Manage different voltage of super capacitor

Thread Starter

Alekyakoi

Joined Feb 9, 2017
5
Hi everyone,
I am wondering how I can manage with different voltages from different super cap.
I explain the schematic below, I have 4 supercap (400mF rated 3.3v) that are charged by different controlers from generators. This means that at a time T1s the C1 could provide maybe 3.24V if it is fully charged or 1.24v if not, same for C2 and C3 (0 to 3.3v) and C4 between 3.2-1V. My problem is that I want to supply a low power microcontroler using the energy available on fourth capacitors.
If I connect all the capa together it means that the voltage will equalize itself, that why I put a diode after each supercap to get no current reverse from a super cap to another one.

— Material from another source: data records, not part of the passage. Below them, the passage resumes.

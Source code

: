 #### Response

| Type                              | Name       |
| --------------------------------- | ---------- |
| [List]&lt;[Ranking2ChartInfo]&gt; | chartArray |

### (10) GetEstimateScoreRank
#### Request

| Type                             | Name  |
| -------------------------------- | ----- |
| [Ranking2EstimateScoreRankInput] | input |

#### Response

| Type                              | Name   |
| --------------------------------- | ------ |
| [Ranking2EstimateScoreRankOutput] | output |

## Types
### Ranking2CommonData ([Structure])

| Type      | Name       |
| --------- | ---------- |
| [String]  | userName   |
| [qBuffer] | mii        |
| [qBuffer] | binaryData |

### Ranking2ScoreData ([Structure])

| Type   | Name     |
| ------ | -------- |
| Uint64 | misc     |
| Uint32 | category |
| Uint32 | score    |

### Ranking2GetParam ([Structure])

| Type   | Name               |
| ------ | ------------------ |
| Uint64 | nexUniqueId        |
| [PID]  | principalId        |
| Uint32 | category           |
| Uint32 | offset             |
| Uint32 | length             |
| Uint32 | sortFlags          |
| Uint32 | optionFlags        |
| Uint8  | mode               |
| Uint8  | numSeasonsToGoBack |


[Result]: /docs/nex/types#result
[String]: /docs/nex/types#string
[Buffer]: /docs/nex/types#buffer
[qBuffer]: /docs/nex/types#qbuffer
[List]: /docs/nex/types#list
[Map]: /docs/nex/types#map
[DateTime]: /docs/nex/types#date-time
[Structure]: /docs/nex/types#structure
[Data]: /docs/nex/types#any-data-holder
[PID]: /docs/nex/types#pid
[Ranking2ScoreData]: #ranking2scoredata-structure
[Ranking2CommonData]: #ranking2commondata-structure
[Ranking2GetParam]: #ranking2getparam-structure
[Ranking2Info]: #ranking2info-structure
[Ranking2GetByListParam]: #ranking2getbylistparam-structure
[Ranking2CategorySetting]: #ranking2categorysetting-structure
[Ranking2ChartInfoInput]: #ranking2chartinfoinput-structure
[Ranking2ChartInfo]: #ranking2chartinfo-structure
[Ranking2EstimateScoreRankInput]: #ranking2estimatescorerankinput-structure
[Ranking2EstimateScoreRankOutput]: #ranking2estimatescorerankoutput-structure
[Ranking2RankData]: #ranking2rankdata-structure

Is this schematic can work?

Thank you very much
New-Project.png
 

GopherT

Joined Nov 23, 2012
8,012
Hi everyone,
I am wondering how I can manage with different voltages from different super cap.
I explain the schematic below, I have 4 supercap (400mF rated 3.3v) that are charged by different controlers from generators. This means that at a time T1s the C1 could provide maybe 3.24V if it is fully charged or 1.24v if not, same for C2 and C3 (0 to 3.3v) and C4 between 3.2-1V. My problem is that I want to supply a low power microcontroler using the energy available on fourth capacitors.
If I connect all the capa together it means that the voltage will equalize itself, that why I put a diode after each supercap to get no current reverse from a super cap to another one. Is this schematic can work?

Thank you very much
View attachment 120276

That will work fine as long as your microcontroller only needs 1 to 3.3 volts. The cap with the highest voltage will discharge first to supply power and it will be (mostly) self-balancing (not that balance is needed in your parallel setup.)
 

Thread Starter

Alekyakoi

Joined Feb 9, 2017
5
Thank you,
I am wondering, teh voltage after the diode will be Vcap (the highest voltage) - Vdiode?
Means I will never be able to have 3.3v?
 

Thread Starter

Alekyakoi

Joined Feb 9, 2017
5
Another question

What is the most appropriate to get a 1.5V considering that in output I need only 10uA.
Should I use a simple Voltage Regulators - Linear exemple 3.3-2 to 1.5v
or a Voltage Regulators - DC DC Switching Regulators

I think for a simple regulator I will loose lot of power just to regulate P_lost=(Uin-Uout)*Iout right?
Whereas a DC/DC will be more efficient (90%), but I need to power the IC all the time, compare to my need 10uA in output I don't know if it's worth it.

What do you think?

Thanks
 

GopherT

Joined Nov 23, 2012
8,012
Another question

What is the most appropriate to get a 1.5V considering that in output I need only 10uA.
Should I use a simple Voltage Regulators - Linear exemple 3.3-2 to 1.5v
or a Voltage Regulators - DC DC Switching Regulators

I think for a simple regulator I will loose lot of power just to regulate P_lost=(Uin-Uout)*Iout right?
Whereas a DC/DC will be more efficient (90%), but I need to power the IC all the time, compare to my need 10uA in output I don't know if it's worth it.

What do you think?

Thanks

Yes, if you need efficiency and long battery life, a DC/DC will be the best option. You can try to make your own from discrete parts but I think it is better to buy a module.